Because Ayurveda is more than just medicines and treatments, you have to take aspects such as diet, lifestyle and exercise into consideration. This article specifically looks at the role of yoga asana as part of the the whole treatment of your body and how you can incorporate yoga in your home practice to treat certain health concerns. As for teachers reading this, I trust that it might give you insight into the issues and concerns of some of your students and open new avenues at looking at your classes and sequences.

As this article is about yoga asana, I will leave it to each reader to familiarise yourself with the doshas before you continue reading further as understanding of this article requires an understanding of the doshas. A good and easily understandable source of information for the beginners to Ayurveda is the first book in my bibliography at the end of the article and you can read here more about this book. Please note that I by no means also claim that what I am giving here is the be all and end all of asanas for the doshas, in fact I am sure many of you will come up with more, this article serves as an introduction to weth the appetite for more information and further reading.

Asanas for Vata

Vata predominant individuals should remember to focus on calming, grounding, stillness, strengthening, and balancing while doing their practice.

 Precautions for vata:

  • Vinyasa or flow styles of yoga tend to move too quickly from one pose to the next and can aggravate the hyper-mobile quality of vata over time. Flow sequences can be made to be more vata pacifying if they are not excessively long, the length of time poses are held is extended, and transitions are done slowly and consciously.
  • Those with lower back problems may find that bending the knees in standing forward bends can prevent discomfort.
  • Back bends should be done slowly, carefully and within one’s own limits.

 Vata Pacifying Asanas (Yoga Poses) According to Ayurveda:

Emphasis should be placed on poses that open or compress or twist the pelvis, and engage the low back and thighs, all areas of vata.

  • Sitting poses: Lotus, Siddhasana, Vajrasana, Lion pose, Virasana.
  • Sun salutation: When done slow and with awareness it helps to calm and relax the mind and generates warmth in the body. 
  • Standing poses: Vrksasana (tree pose), Trikonasana (Triangle pose), Virabhadrasana (Warrior), Standing Forward Bends.
  • Forward bending poses (all types).
  • Fetal postures (all variations). 
  • Yoga mudra (all variations). 
  • Spinal twists (both lying and sitting). 
  • Back bending poses: Cobra, Locust and Bow pose. 
  • Inverted poses: headstands, shoulder stands and Halasana (supported by blankets so as not to put too much pressure on the cervical vertebrae) and Viparitakarani Mudra (a relaxing inversion).
  • Shavasana or Corpse pose: vata types should do a long relaxing corpse pose (15-20 minutes).

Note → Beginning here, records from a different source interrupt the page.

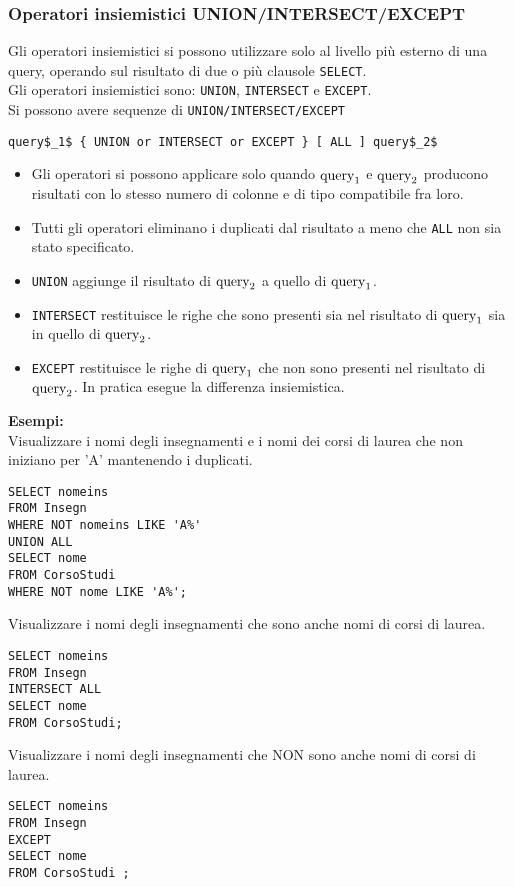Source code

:\documentclass[a4paper, 10pt, titlepage]{article}
\begin{document}
	\subsubsection*{Operatori insiemistici UNION/INTERSECT/EXCEPT}
		Gli operatori insiemistici si possono utilizzare solo al livello più esterno
		di una query, operando sul risultato di due o più clausole \lstinline|SELECT|.\\
		Gli operatori insiemistici sono: \lstinline|UNION|, \lstinline|INTERSECT| e \lstinline|EXCEPT|.\\
		Si possono avere sequenze di \lstinline|UNION/INTERSECT/EXCEPT|
		\begin{lstlisting}[mathescape]
query$_1$ { UNION or INTERSECT or EXCEPT } [ ALL ] query$_2$
		\end{lstlisting}
		\begin{itemize}
				\item Gli operatori si possono applicare solo quando $ \textup{query}_1 $ e 
				$ \textup{query}_2 $ producono risultati con lo stesso numero di colonne e di tipo compatibile
				fra loro.
				\item Tutti gli operatori eliminano i duplicati dal risultato a meno che \lstinline|ALL| non
				sia stato specificato.
				\item \lstinline|UNION| aggiunge il risultato di $ \textup{query}_2 $ a quello di 
				$ \textup{query}_1 $.
				\item \lstinline|INTERSECT| restituisce le righe che sono presenti sia nel risultato di
				$ \textup{query}_1 $ sia in quello di $ \textup{query}_2 $.
				\item \lstinline|EXCEPT| restituisce le righe di $ \textup{query}_1 $ che non sono presenti nel risultato
				di $ \textup{query}_2 $. In pratica esegue la differenza insiemistica.
			\end{itemize}
		\textbf{Esempi: }\\
		Visualizzare i nomi degli insegnamenti e i nomi dei corsi di laurea che non
		iniziano per ’A’ mantenendo i duplicati.
		\begin{lstlisting}
SELECT nomeins
FROM Insegn
WHERE NOT nomeins LIKE 'A%'
UNION ALL
SELECT nome
FROM CorsoStudi
WHERE NOT nome LIKE 'A%';
		\end{lstlisting} \medskip
		Visualizzare i nomi degli insegnamenti che sono anche nomi di corsi di
		laurea.
		\begin{lstlisting}
SELECT nomeins
FROM Insegn
INTERSECT ALL
SELECT nome
FROM CorsoStudi;
		\end{lstlisting} \medskip
		Visualizzare i nomi degli insegnamenti che NON sono anche nomi di corsi di
		laurea.
		\begin{lstlisting}
SELECT nomeins
FROM Insegn
EXCEPT
SELECT nome
FROM CorsoStudi ;
		\end{lstlisting}
	\newpage
\end{document}
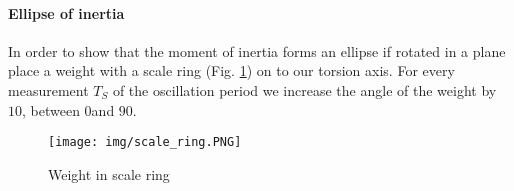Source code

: \paragraph{Ellipse of inertia}

In order to show that the moment of inertia forms an ellipse if rotated in a plane place a weight with a scale ring (Fig. \ref{fig::ring}) on to our torsion axis.
For every measurement $T_S$ of the oscillation period we increase the angle of the weight by $10$\textdegree, between $0$\textdegree \space and $90$\textdegree.

\begin{figure} [ht]
	\centering
	\texttt{[image: img/scale\_ring.PNG]}
	\caption{Weight in scale ring \cite{website}}
	\label{fig::ring}
\end{figure}

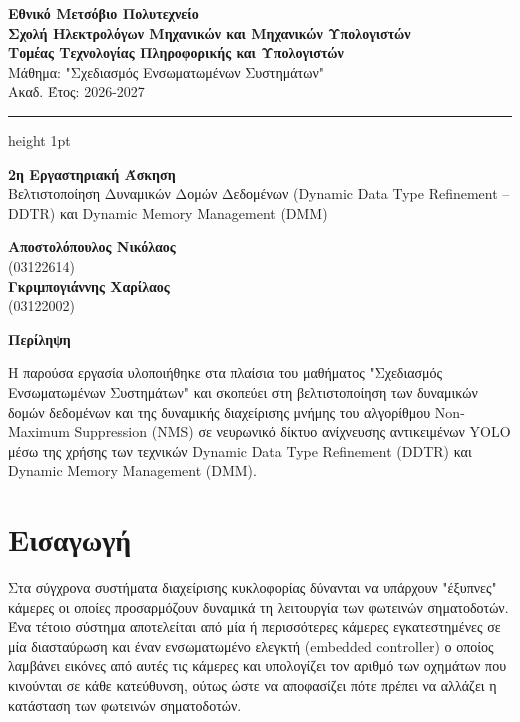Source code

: \documentclass[12pt]{article}
\begin{document}
\noindent
\begin{minipage}[t]{\textwidth}
    {\large \textbf{Εθνικό Μετσόβιο Πολυτεχνείο}} \\
    \textbf{Σχολή Ηλεκτρολόγων Μηχανικών και Μηχανικών Υπολογιστών} \\    
    \textbf{Τομέας Τεχνολογίας Πληροφορικής και Υπολογιστών} \\
    Μάθημα: "Σχεδιασμός Ενσωματωμένων Συστημάτων" \\
    Ακαδ. Έτος: 2026-2027
\end{minipage}

\vspace{0.2cm}
\hrule height 1pt
\vspace{1cm}


\begin{center}
    {\LARGE \textbf{2η Εργαστηριακή Άσκηση}} \\[0.5cm]
    {\large Βελτιστοποίηση Δυναμικών Δομών Δεδομένων (Dynamic Data Type Refinement – DDTR) και Dynamic Memory Management (DMM)}
\end{center}
\vspace{1cm}


\begin{center}
	\textbf{Αποστολόπουλος Νικόλαος} \\
	(03122614) \\
	\textbf{Γκριμπογιάννης Χαρίλαος} \\
	(03122002)
\end{center}
\vspace{1cm}

\begin{center}
    \textbf{\large Περίληψη}
\end{center}

\noindent
Η παρούσα εργασία υλοποιήθηκε στα πλαίσια του μαθήματος "Σχεδιασμός Ενσωματωμένων Συστημάτων" και σκοπεύει στη βελτιστοποίηση των δυναμικών δομών δεδομένων και της δυναμικής διαχείρισης μνήμης του αλγορίθμου Non-Maximum Suppression (NMS) σε νευρωνικό δίκτυο ανίχνευσης αντικειμένων YOLO μέσω της χρήσης των τεχνικών Dynamic Data Type Refinement (DDTR) και Dynamic Memory Management (DMM).
\pagebreak

\tableofcontents
\pagebreak

\section*{Εισαγωγή}
Στα σύγχρονα συστήματα διαχείρισης κυκλοφορίας δύνανται να υπάρχουν "έξυπνες" κάμερες οι οποίες προσαρμόζουν δυναμικά τη λειτουργία των φωτεινών σηματοδοτών. Ένα τέτοιο σύστημα αποτελείται από μία ή περισσότερες κάμερες εγκατεστημένες σε μία διασταύρωση και έναν ενσωματωμένο ελεγκτή (embedded controller) ο οποίος λαμβάνει εικόνες από αυτές τις κάμερες και υπολογίζει τον αριθμό των οχημάτων που κινούνται σε κάθε κατεύθυνση, ούτως ώστε να αποφασίζει πότε πρέπει να αλλάζει η κατάσταση των φωτεινών σηματοδοτών.
\end{document}
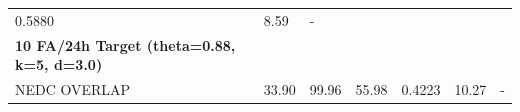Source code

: \documentclass[
]{article}
\begin{document}
\begin{longtable}[]{@{}lllllll@{}}
\begin{minipage}[t]{0.12\columnwidth}
0.5880\strut
\end{minipage} & \begin{minipage}[t]{0.12\columnwidth}\raggedright
8.59\strut
\end{minipage} & \begin{minipage}[t]{0.12\columnwidth}\raggedright
-\strut
\end{minipage}\tabularnewline
\begin{minipage}[t]{0.12\columnwidth}\raggedright
\textbf{10 FA/24h Target (theta=0.88, k=5, d=3.0)}\strut
\end{minipage} & \begin{minipage}[t]{0.12\columnwidth}\raggedright
\strut
\end{minipage} & \begin{minipage}[t]{0.12\columnwidth}\raggedright
\strut
\end{minipage} & \begin{minipage}[t]{0.12\columnwidth}\raggedright
\strut
\end{minipage} & \begin{minipage}[t]{0.12\columnwidth}\raggedright
\strut
\end{minipage} & \begin{minipage}[t]{0.12\columnwidth}\raggedright
\strut
\end{minipage} & \begin{minipage}[t]{0.12\columnwidth}\raggedright
\strut
\end{minipage}\tabularnewline
\begin{minipage}[t]{0.12\columnwidth}\raggedright
NEDC OVERLAP\strut
\end{minipage} & \begin{minipage}[t]{0.12\columnwidth}\raggedright
33.90\strut
\end{minipage} & \begin{minipage}[t]{0.12\columnwidth}\raggedright
99.96\strut
\end{minipage} & \begin{minipage}[t]{0.12\columnwidth}\raggedright
55.98\strut
\end{minipage} & \begin{minipage}[t]{0.12\columnwidth}\raggedright
0.4223\strut
\end{minipage} & \begin{minipage}[t]{0.12\columnwidth}\raggedright
10.27\strut
\end{minipage} & \begin{minipage}[t]{0.12\columnwidth}\raggedright
-\strut
\end{minipage}\tabularnewline

\end{longtable}
\end{document}

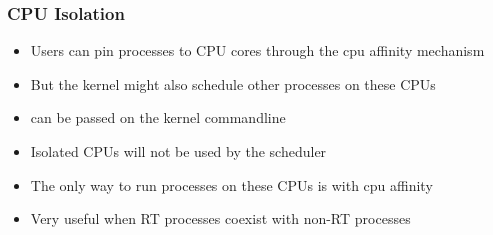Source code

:\begin{frame}
        \frametitle{CPU Isolation}
        \begin{itemize}
                \item Users can pin processes to CPU cores through the cpu affinity mechanism
                \item But the kernel might also schedule other processes on these CPUs
                \item {} can be passed on the kernel commandline
                \item Isolated CPUs will not be used by the scheduler
                \item The only way to run processes on these CPUs is with cpu affinity
                \item Very useful when RT processes coexist with non-RT processes
        \end{itemize}
\end{frame}

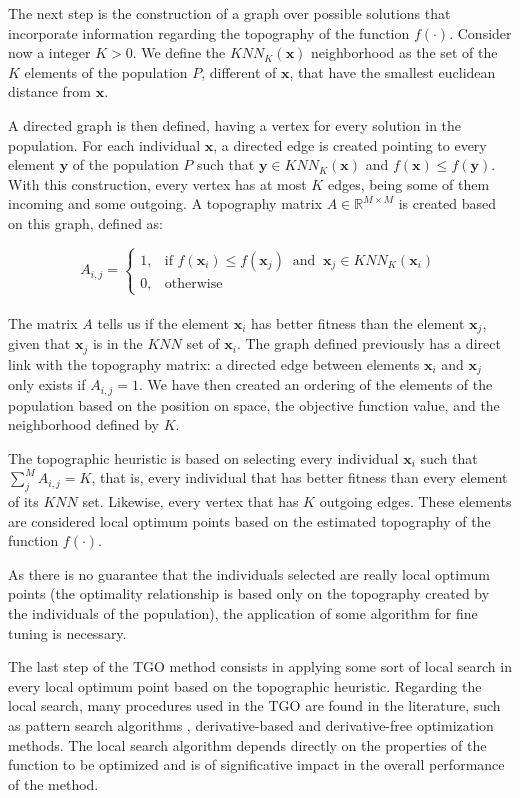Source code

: The next step is the construction of a graph over possible solutions that incorporate information regarding the topography of the function $f(\cdot)$. Consider now a integer $K > 0$. We define the $KNN_K(\bm{x})$ neighborhood as the set of the $K$ elements of the population $P$, different of $\bm{x}$, that have the smallest euclidean distance from $\bm{x}$.

A directed graph is then defined, having a vertex for every solution in the population. For each individual $\bm{x}$, a directed edge is created pointing to every element $\bm{y}$ of the population $P$ such that $\bm{y} \in KNN_K(\bm{x})$ and $f(\bm{x}) \leq f(\bm{y})$. With this construction, every vertex has at most $K$ edges, being some of them incoming and some outgoing. A topography matrix $A \in \mathbb{R}^{M \times M}$ is created based on this graph, defined as:


\[
    A_{i, j} = 
\begin{cases}
    1,& \text{if } f(\bm{x}_i) \leq f(\bm{x}_j) \ \text{ and } \ \bm{x}_j \in KNN_K(\bm{x}_i) \\
    0,& \text{otherwise}
\end{cases}
\]
\\[-1.5em]


The matrix $A$ tells us if the element $\bm{x}_i$ has better fitness than the element $\bm{x}_j$, given that $\bm{x}_j$ is in the $KNN$ set of $\bm{x}_i$. The graph defined previously has a direct link with the topography matrix: a directed edge between elements $\bm{x}_i$ and $\bm{x}_j$ only exists if $A_{i, j} = 1$. We have then created an ordering of the elements of the population based on the position on space, the objective function value, and the neighborhood defined by $K$.

The topographic heuristic is based on selecting every individual $\bm{x}_i$ such that $\sum_j^M A_{i, j} = K$, that is, every individual that has better fitness than every element of its $KNN$ set. Likewise, every vertex that has $K$ outgoing edges. These elements are considered local optimum points based on the estimated topography of the function $f(\cdot)$.

As there is no guarantee that the individuals selected are really local optimum points (the optimality relationship is based only on the topography created by the individuals of the population), the application of 
some algorithm for fine tuning is necessary.

The last step of the TGO method consists in applying some sort of local search in every local optimum point based on the topographic heuristic. Regarding the local search, many procedures used in the TGO are found in the literature, such as pattern search algorithms \citep{ITGO2}, derivative-based \citep{ITGO3} and derivative-free \citep{ITGO4} optimization methods. The local search algorithm depends directly on the properties of the function to be optimized and is of significative impact in the overall performance of the method.

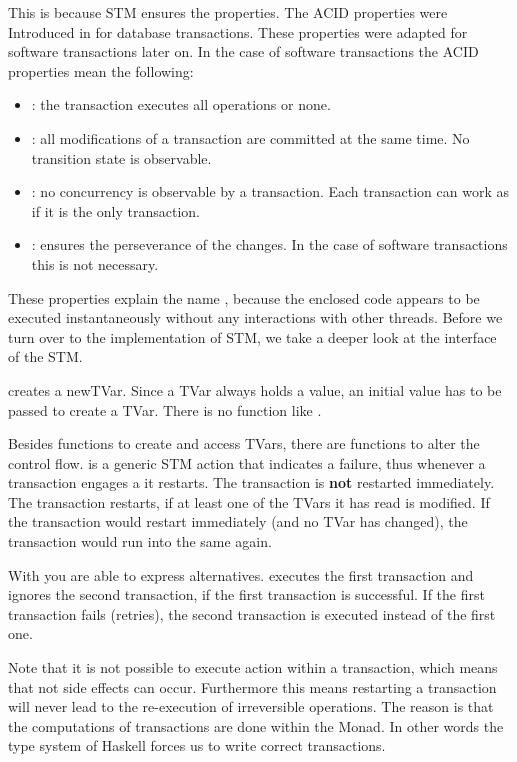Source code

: This is because STM ensures the  properties. The ACID properties were Introduced in \parencite{DBTrans} for
database transactions. These properties were adapted for software transactions later on.
In the case of software transactions the ACID properties mean the following:
\begin{itemize}
 \item {}: the transaction executes all operations or none.
 \item {}: all modifications of a transaction are committed at the same time. No transition state is observable.
 \item {}: no concurrency is observable by a transaction. Each transaction can work as if it is the only transaction.
 \item {}: ensures the perseverance of the changes. In the case of software transactions this is not necessary.
\end{itemize}
These properties explain the name , because the enclosed code appears to be executed instantaneously without any 
interactions with other threads.
Before we turn over to the implementation of STM, we take a deeper look at the interface of the STM.

 creates a newTVar. Since a TVar always holds a value, an initial value has to be
passed to create a TVar. There is no function like . 

Besides functions to create and access TVars, there are functions to alter the control flow.
 is a generic STM action that indicates a failure, thus whenever a transaction engages a  it restarts. The transaction
is \textbf{not} restarted immediately. The transaction restarts, if at least one of the TVars it has read is modified. If the transaction would
restart immediately (and no TVar has changed), the transaction would run into the same  again. 

With  you are able to express alternatives.  executes the first transaction
and ignores the second transaction, if the first transaction is successful. If the first transaction fails (retries), the second transaction is 
executed instead of the first one.

Note that it is not possible to execute  action within a transaction, which means that not side effects can occur. Furthermore this means
restarting a transaction will never lead to the re-execution of irreversible operations. The reason is that the computations of transactions
are done within the  Monad. In other words the type system of Haskell forces us to write correct transactions. 

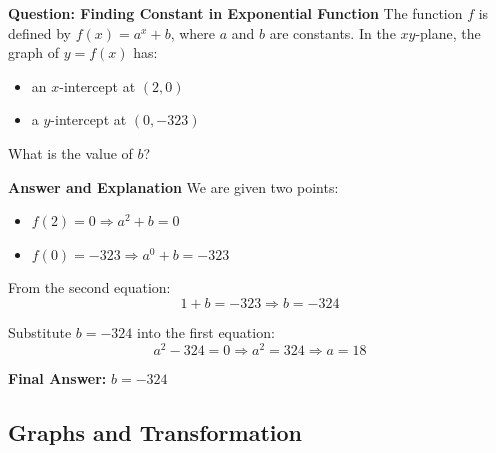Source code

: \documentclass{beamer}
\begin{document}
\begin{frame}{\textbf{Question: Finding Constant in Exponential Function}}
The function $f$ is defined by $f(x) = a^x + b$, where $a$ and $b$ are constants. In the $xy$-plane, the graph of $y = f(x)$ has:
\begin{itemize}
    \item an $x$-intercept at $(2, 0)$
    \item a $y$-intercept at $(0, -323)$
\end{itemize}
What is the value of $b$?
\end{frame}


\begin{frame}{\textbf{Answer and Explanation}}
We are given two points:
\begin{itemize}
    \item $f(2) = 0 \Rightarrow a^2 + b = 0$
    \item $f(0) = -323 \Rightarrow a^0 + b = -323$
\end{itemize}

From the second equation:
\[
1 + b = -323 \Rightarrow b = -324
\]

Substitute $b = -324$ into the first equation:
\[
a^2 - 324 = 0 \Rightarrow a^2 = 324 \Rightarrow a = 18
\]

\textbf{Final Answer:} $b = \boxed{-324}$
\end{frame}
\begin{frame}
\section{Graphs and Transformation}
\end{frame}
\end{document}
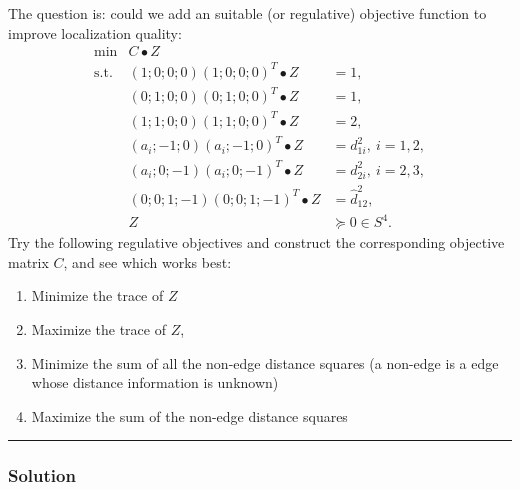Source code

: \documentclass[answers]{exam}
\begin{document}
The question is: could we add an suitable (or regulative) objective function to improve localization quality:
\[\begin{array}{ccl}
\min          &  C\bullet Z &\\
\mbox{s.t.}&(1;0;0;0)(1;0;0;0)^T\bullet Z &=1,\\
&(0;1;0;0)(0;1;0;0)^T\bullet Z& =1,\\
&(1;1;0;0)(1;1;0;0)^T\bullet Z& =2,\\
&(a_i;-1;0)(a_i;-1;0)^T\bullet Z &= d^2_{1i},\ i=1,2,\\
&(a_i;0;-1)(a_i;0;-1)^T\bullet Z &= d^2_{2i},\ i=2,3,\\
&(0;0;1;-1)(0;0;1;-1)^T\bullet Z&=\hat{d}^2_{12},\\
&Z &\succeq 0\in S^4.
\end{array}
\]
Try the following regulative objectives and construct the corresponding objective matrix $C$, and see which works best:

\begin{enumerate}[topsep=0pt,itemsep=-1ex,partopsep=1ex,parsep=1ex]
    


\item Minimize the trace of $Z$
\item Maximize the trace of $Z$,
\item Minimize the sum of all the non-edge distance squares (a non-edge is a edge whose distance information is unknown)
\item Maximize the sum of the non-edge distance squares
\end{enumerate}
\rule{\textwidth}{1pt}
\subsubsection*{Solution}
\newpage
\end{document}
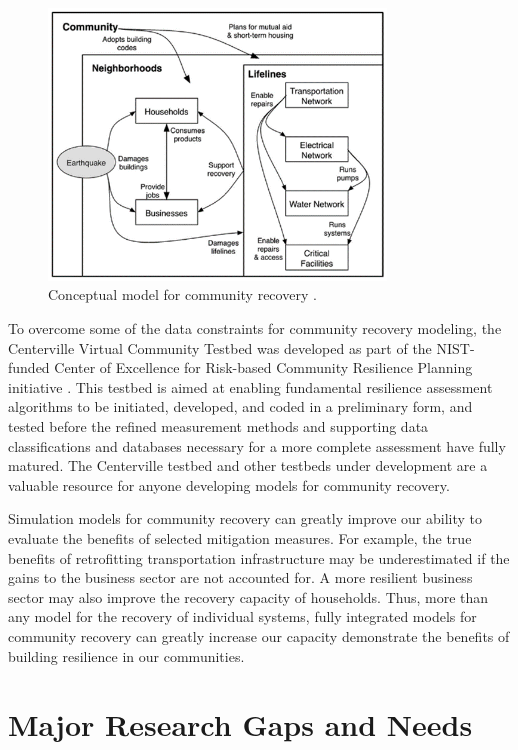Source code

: \begin{figure}[htb]
    \centering
    \includegraphics[width=0.8\textwidth, angle = 0]{Figures/CommunityRecovery.png}
    \caption{Conceptual model for community recovery \citep{miles2003urban}.}
    \label{fig:CommunityRecovery}
\end{figure}

To overcome some of the data constraints for community recovery modeling, the Centerville Virtual Community Testbed was developed as part of the NIST-funded Center of Excellence for Risk-based Community Resilience Planning initiative \citep{Ellingwood2016}. This testbed is aimed at enabling fundamental resilience assessment algorithms to be initiated, developed, and coded in a preliminary form, and tested before the refined measurement methods and supporting data classifications and databases necessary for a more complete assessment have fully matured. The Centerville testbed and other testbeds under development are a valuable resource for anyone developing models for community recovery.\ 

Simulation models for community recovery can greatly improve our ability to evaluate the benefits of selected mitigation measures. For example, the true benefits of retrofitting transportation infrastructure may be underestimated if the gains to the business sector are not accounted for. A more resilient business sector may also improve the recovery capacity of households. Thus, more than any model for the recovery of individual systems, fully integrated models for community recovery can greatly increase our capacity demonstrate the benefits of building resilience in our communities. 

\FloatBarrier
\section{Major Research Gaps and Needs}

A Well Balanced Vata Yoga Sequence:

  • Surya Namaskar (followed by brief Shavasana or child’s pose)
  • Tree pose Utthita TrikonasanaWarrior (any variation)
  • Standing Forward Bending (any variation)
  • Ardha Chandrasana
  • Downward Dog
  • Pashchimottanasana
  • Purvottanasana
  • Elevated Lotus
  • Cobra
  • Locust
  • Cat
  • Extended Child’s Pose
  • Vajrasana
  • Lion Pose
  • Navasana
  • Pavanamuktasana (Wind Release)
  • Crocodile Twist (lying Spinal Twist)
  • Shoulder stand
  • Plow
  • Fish
  • Corpse Pose (20 minutes is ideal).

Asanas for Pitta

Pitta individuals should maintain a calm, cool, and relaxed intention while doing asanas. Pitta types may benefit from trying to cultivate an attitude of forgiveness, and of surrendering or offering the fruits of their practice to the divine of to those in need of positive healing energy. Because asana practice tends to generate heat in the body, it is best to do yoga at cooling times of the day, such as dawn or dusk. Also, it is useful to place some emphasis on poses that help to release excess heat from the body, such as poses that compress the solar plexus and poses that open the chest.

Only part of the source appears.